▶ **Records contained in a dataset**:
━━━━━━━━━━━━━━━━━━━━
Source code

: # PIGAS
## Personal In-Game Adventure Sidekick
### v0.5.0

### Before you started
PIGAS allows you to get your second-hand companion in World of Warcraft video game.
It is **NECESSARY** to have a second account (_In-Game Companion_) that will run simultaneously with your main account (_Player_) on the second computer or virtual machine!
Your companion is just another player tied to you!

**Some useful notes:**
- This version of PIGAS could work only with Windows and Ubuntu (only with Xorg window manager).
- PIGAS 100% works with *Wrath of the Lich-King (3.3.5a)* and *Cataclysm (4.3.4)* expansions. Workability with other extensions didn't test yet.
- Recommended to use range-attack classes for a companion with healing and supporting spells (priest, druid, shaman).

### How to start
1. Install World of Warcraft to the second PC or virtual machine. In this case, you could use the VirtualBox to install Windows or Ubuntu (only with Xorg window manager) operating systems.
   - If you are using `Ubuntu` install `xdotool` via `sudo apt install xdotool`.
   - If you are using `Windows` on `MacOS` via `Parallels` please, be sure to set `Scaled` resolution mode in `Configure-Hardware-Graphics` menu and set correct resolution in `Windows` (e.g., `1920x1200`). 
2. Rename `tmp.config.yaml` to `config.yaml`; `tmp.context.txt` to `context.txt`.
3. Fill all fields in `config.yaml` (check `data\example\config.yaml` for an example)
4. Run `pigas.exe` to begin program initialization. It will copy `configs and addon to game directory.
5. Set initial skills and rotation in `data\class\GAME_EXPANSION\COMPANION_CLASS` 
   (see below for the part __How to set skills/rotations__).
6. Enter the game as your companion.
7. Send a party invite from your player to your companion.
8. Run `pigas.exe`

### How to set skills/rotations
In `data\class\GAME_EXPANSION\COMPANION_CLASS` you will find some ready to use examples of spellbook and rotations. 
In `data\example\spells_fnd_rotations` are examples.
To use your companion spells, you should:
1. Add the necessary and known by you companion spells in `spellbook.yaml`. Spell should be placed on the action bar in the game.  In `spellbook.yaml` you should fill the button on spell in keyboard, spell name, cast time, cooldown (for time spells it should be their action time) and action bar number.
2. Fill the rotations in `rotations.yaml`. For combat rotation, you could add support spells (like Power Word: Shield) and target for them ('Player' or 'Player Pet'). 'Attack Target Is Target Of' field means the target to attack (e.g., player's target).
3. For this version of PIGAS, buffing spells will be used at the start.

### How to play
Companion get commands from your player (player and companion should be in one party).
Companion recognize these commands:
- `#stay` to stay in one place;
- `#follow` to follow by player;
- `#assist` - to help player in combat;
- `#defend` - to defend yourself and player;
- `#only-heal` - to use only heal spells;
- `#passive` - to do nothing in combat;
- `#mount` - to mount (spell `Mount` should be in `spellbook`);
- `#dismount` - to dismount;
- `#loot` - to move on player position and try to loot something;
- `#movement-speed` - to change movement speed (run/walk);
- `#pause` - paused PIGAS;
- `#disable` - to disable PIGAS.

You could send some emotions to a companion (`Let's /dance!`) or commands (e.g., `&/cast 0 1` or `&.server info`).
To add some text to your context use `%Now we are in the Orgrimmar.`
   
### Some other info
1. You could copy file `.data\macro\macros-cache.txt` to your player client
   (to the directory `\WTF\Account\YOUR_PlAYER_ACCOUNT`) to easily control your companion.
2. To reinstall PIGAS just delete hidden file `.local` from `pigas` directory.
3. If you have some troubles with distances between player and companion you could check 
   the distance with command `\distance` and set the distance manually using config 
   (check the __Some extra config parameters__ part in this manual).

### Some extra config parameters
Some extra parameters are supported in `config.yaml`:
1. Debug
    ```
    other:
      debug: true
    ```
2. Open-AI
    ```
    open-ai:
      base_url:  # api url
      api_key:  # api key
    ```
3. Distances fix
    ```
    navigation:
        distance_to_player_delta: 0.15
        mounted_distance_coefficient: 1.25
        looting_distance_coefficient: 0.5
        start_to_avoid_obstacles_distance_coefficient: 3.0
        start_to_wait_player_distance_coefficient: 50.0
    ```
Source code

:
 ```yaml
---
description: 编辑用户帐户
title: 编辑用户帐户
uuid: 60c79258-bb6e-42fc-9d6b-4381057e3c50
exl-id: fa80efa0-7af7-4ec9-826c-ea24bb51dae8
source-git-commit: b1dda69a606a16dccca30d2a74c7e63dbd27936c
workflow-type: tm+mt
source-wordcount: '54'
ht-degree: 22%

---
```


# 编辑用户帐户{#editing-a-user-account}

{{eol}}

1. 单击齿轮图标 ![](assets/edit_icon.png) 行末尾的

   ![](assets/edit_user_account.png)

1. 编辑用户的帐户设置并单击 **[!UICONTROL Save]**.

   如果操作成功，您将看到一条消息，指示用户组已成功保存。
━━━━━━━━━━━━━━━━━━━━
Output every record verbatim.

▶ **TASK RESPONSE**:
Source code

: # PIGAS
## Personal In-Game Adventure Sidekick
### v0.5.0

### Before you started
PIGAS allows you to get your second-hand companion in World of Warcraft video game.
It is **NECESSARY** to have a second account (_In-Game Companion_) that will run simultaneously with your main account (_Player_) on the second computer or virtual machine!
Your companion is just another player tied to you!

**Some useful notes:**
- This version of PIGAS could work only with Windows and Ubuntu (only with Xorg window manager).
- PIGAS 100% works with *Wrath of the Lich-King (3.3.5a)* and *Cataclysm (4.3.4)* expansions. Workability with other extensions didn't test yet.
- Recommended to use range-attack classes for a companion with healing and supporting spells (priest, druid, shaman).

### How to start
1. Install World of Warcraft to the second PC or virtual machine. In this case, you could use the VirtualBox to install Windows or Ubuntu (only with Xorg window manager) operating systems.
   - If you are using `Ubuntu` install `xdotool` via `sudo apt install xdotool`.
   - If you are using `Windows` on `MacOS` via `Parallels` please, be sure to set `Scaled` resolution mode in `Configure-Hardware-Graphics` menu and set correct resolution in `Windows` (e.g., `1920x1200`). 
2. Rename `tmp.config.yaml` to `config.yaml`; `tmp.context.txt` to `context.txt`.
3. Fill all fields in `config.yaml` (check `data\example\config.yaml` for an example)
4. Run `pigas.exe` to begin program initialization. It will copy `configs and addon to game directory.
5. Set initial skills and rotation in `data\class\GAME_EXPANSION\COMPANION_CLASS` 
   (see below for the part __How to set skills/rotations__).
6. Enter the game as your companion.
7. Send a party invite from your player to your companion.
8. Run `pigas.exe`

### How to set skills/rotations
In `data\class\GAME_EXPANSION\COMPANION_CLASS` you will find some ready to use examples of spellbook and rotations. 
In `data\example\spells_fnd_rotations` are examples.
To use your companion spells, you should:
1. Add the necessary and known by you companion spells in `spellbook.yaml`. Spell should be placed on the action bar in the game.  In `spellbook.yaml` you should fill the button on spell in keyboard, spell name, cast time, cooldown (for time spells it should be their action time) and action bar number.
2. Fill the rotations in `rotations.yaml`. For combat rotation, you could add support spells (like Power Word: Shield) and target for them ('Player' or 'Player Pet'). 'Attack Target Is Target Of' field means the target to attack (e.g., player's target).
3. For this version of PIGAS, buffing spells will be used at the start.

### How to play
Companion get commands from your player (player and companion should be in one party).
Companion recognize these commands:
- `#stay` to stay in one place;
- `#follow` to follow by player;
- `#assist` - to help player in combat;
- `#defend` - to defend yourself and player;
- `#only-heal` - to use only heal spells;
- `#passive` - to do nothing in combat;
- `#mount` - to mount (spell `Mount` should be in `spellbook`);
- `#dismount` - to dismount;
- `#loot` - to move on player position and try to loot something;
- `#movement-speed` - to change movement speed (run/walk);
- `#pause` - paused PIGAS;
- `#disable` - to disable PIGAS.

You could send some emotions to a companion (`Let's /dance!`) or commands (e.g., `&/cast 0 1` or `&.server info`).
To add some text to your context use `%Now we are in the Orgrimmar.`
   
### Some other info
1. You could copy file `.data\macro\macros-cache.txt` to your player client
   (to the directory `\WTF\Account\YOUR_PlAYER_ACCOUNT`) to easily control your companion.
2. To reinstall PIGAS just delete hidden file `.local` from `pigas` directory.
3. If you have some troubles with distances between player and companion you could check 
   the distance with command `\distance` and set the distance manually using config 
   (check the __Some extra config parameters__ part in this manual).

### Some extra config parameters
Some extra parameters are supported in `config.yaml`:
1. Debug
    ```
    other:
      debug: true
    ```
2. Open-AI
    ```
    open-ai:
      base_url:  # api url
      api_key:  # api key
    ```
3. Distances fix
    ```
    navigation:
        distance_to_player_delta: 0.15
        mounted_distance_coefficient: 1.25
        looting_distance_coefficient: 0.5
        start_to_avoid_obstacles_distance_coefficient: 3.0
        start_to_wait_player_distance_coefficient: 50.0
    ```
Source code

:
 ```yaml
---
description: 编辑用户帐户
title: 编辑用户帐户
uuid: 60c79258-bb6e-42fc-9d6b-4381057e3c50
exl-id: fa80efa0-7af7-4ec9-826c-ea24bb51dae8
source-git-commit: b1dda69a606a16dccca30d2a74c7e63dbd27936c
workflow-type: tm+mt
source-wordcount: '54'
ht-degree: 22%

---
```


# 编辑用户帐户{#editing-a-user-account}

{{eol}}

1. 单击齿轮图标 ![](assets/edit_icon.png) 行末尾的

   ![](assets/edit_user_account.png)

1. 编辑用户的帐户设置并单击 **[!UICONTROL Save]**.

   如果操作成功，您将看到一条消息，指示用户组已成功保存。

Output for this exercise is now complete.